Experience is the best teacher, they say. And if you’ve spent the past decade working in enterprise IT, you know your way around a wide area network or two.
If you ask the world’s sharpest CIOs to name some of the most common mistakes they have come across in IT, you’re bound to hear a few “classics.”
Here are some IT blunders that your organization should avoid.
1. Failure to Engage in Proactive Network Management Practices
For far too many IT departments, network management is a reactive discipline. IT workers wait for issues to arise, wait for trouble tickets to be logged and then engage in network management practices that attempt to isolate and resolve network, server or application issues.
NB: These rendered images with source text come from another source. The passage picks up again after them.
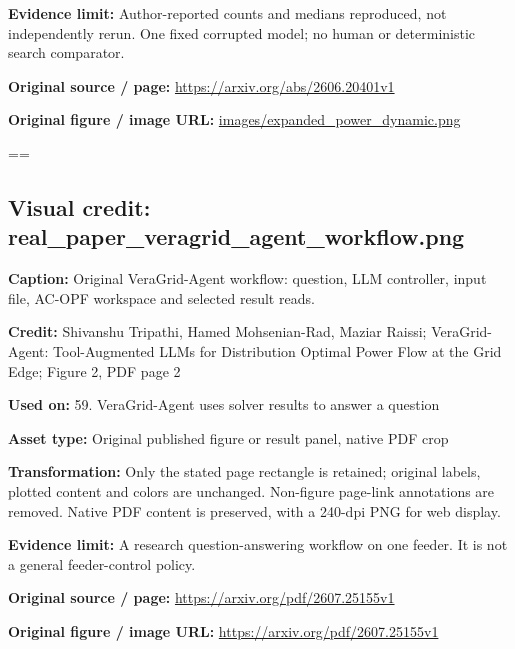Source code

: \documentclass[10pt,letterpaper]{article}
\begin{document}
\textbf{Evidence limit:} Author-reported counts and medians reproduced, not independently rerun. One fixed corrupted model; no human or deterministic search comparator.\par
\textbf{Original source / page:} \href{https://arxiv.org/abs/2606.20401v1}{\small\ttfamily https:/\allowbreak{}/\allowbreak{}arxiv.\allowbreak{}org/\allowbreak{}abs/\allowbreak{}2606.\allowbreak{}20401v1}\par
\textbf{Original figure / image URL:} \href{images/expanded_power_dynamic.png}{\small\ttfamily images/\allowbreak{}expanded\_\allowbreak{}power\_\allowbreak{}dynamic.\allowbreak{}png}\par
\egroup\par\noindent\box\readingEntry\par\medskip
\setbox\readingEntry=\vbox\bgroup\hsize=\linewidth\subsection*{Visual credit: real\_paper\_veragrid\_agent\_workflow.png}
\textbf{Caption:} Original VeraGrid-Agent workflow: question, LLM controller, input file, AC-OPF workspace and selected result reads.\par
\textbf{Credit:} Shivanshu Tripathi, Hamed Mohsenian-Rad, Maziar Raissi; VeraGrid-Agent: Tool-Augmented LLMs for Distribution Optimal Power Flow at the Grid Edge; Figure 2, PDF page 2\par
\textbf{Used on:} 59. VeraGrid-Agent uses solver results to answer a question\par
\textbf{Asset type:} Original published figure or result panel, native PDF crop\par
\textbf{Transformation:} Only the stated page rectangle is retained; original labels, plotted content and colors are unchanged. Non-figure page-link annotations are removed. Native PDF content is preserved, with a 240-dpi PNG for web display.\par
\textbf{Evidence limit:} A research question-answering workflow on one feeder. It is not a general feeder-control policy.\par
\textbf{Original source / page:} \href{https://arxiv.org/pdf/2607.25155v1}{\small\ttfamily https:/\allowbreak{}/\allowbreak{}arxiv.\allowbreak{}org/\allowbreak{}pdf/\allowbreak{}2607.\allowbreak{}25155v1}\par
\textbf{Original figure / image URL:} \href{https://arxiv.org/pdf/2607.25155v1}{\small\ttfamily https:/\allowbreak{}/\allowbreak{}arxiv.\allowbreak{}org/\allowbreak{}pdf/\allowbreak{}2607.\allowbreak{}25155v1}\par
\end{document}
To meet the challenges of today’s IT environment, IT workers must learn to be increasingly proactive by deploying tools that will alert them to potential problems long before there is an actual trouble ticket in hand.
Additionally, consideration should be given for training and process development in the five major categories of network management defined by the International Organization for Standardization: fault, configuration, accounting, performance and security. The unfortunate truth is that many companies have existing tools and technologies for these key areas; they just fail to use them in a proactive manner.
2. Failure to Employ Adequate Redundancy and High Availability
A lack of network redundancy and incorrect engineering for high availability is a common (and often costly) issue.
Adequate redundancy requires a careful analysis of costs and risks. Failures in the IT infrastructure and services are inevitable; therefore, the careful addition of fault-tolerant technologies at all layers of the network is critical. Unfortunately, many organizations fail to properly study the organization’s needs and may miss the mark when it comes to implementation.
High availability can be very difficult to plan, design, implement and monitor. This is one area of IT where underestimation and poor planning can really leave an organization up a creek without a paddle. All it takes is one natural disaster or a high-profile outage to learn this painful lesson.
3. Failure to Adopt Thorough Change Control Processes
In today’s increasingly complex IT world, change is more frequent than ever. A lack of strict and well-regulated change control policies can spell disaster for an organization.
Without these safeguards in place, changes may be implemented too quickly, without proper documentation and rollback procedures. This can sacrifice portions of the network or services and ultimately lead to tremendous and embarrassing operational and financial losses when these projects fail or fall behind.
A firm policy dictating how change management works and who can authorize a change, along with an easily accessible control system for governing configuration modifications, is the best approach to keeping things in order and functioning correctly.
4. Failure to Adopt New and Emerging Technologies
Paralysis in the face of emerging technology and innovation can mean swift obsolescence for many organizations. Virtualization technology is an obvious example. For years, many IT workers were frightened by the trend and clung to physical hardware with all of its inefficiencies. This meant that their organizations missed out while nimbler, more adventurous companies reaped the massive cost savings of a virtualized environment.
What many IT workers fail to realize is that, with most new technologies, there is no need for a forklift upgrade or a complete rip-and-replace approach. Virtualization, for example, can be implemented gradually and carefully, improving the organization in phases.
It’s one thing to be cautious. After all, deploying untested technology in mission-critical areas of a company’s operations is an unwise gamble. But refusing to even dip a toe in the innovation waters guarantees you’ll be left high and dry.
5. Failure to Define and Communicate a Robust Security Policy
Many organizations today fail to define and document a comprehensive company security policy. Today’s IT workers might be able to quickly and easily configure a firewall or access control lists, but unless they know what is required by law or by the corporation's C-level executives, they can experience major problems in their organization. Worse still, they could risk losing customer data.
The security of corporate data is far too important to leave to chance. IT departments need to do a better job of raising security awareness and educating users on what they are and aren’t responsible for.
Edward Snowden has taught us the dangers of a lax or leaky security policy. IT must inform company employees on what is and isn’t allowed (for example, should transporting company data on USB memory sticks be banned?) and enforce these policies consistently. Otherwise, there will be no happily ever after if the organization is hit by a data breach.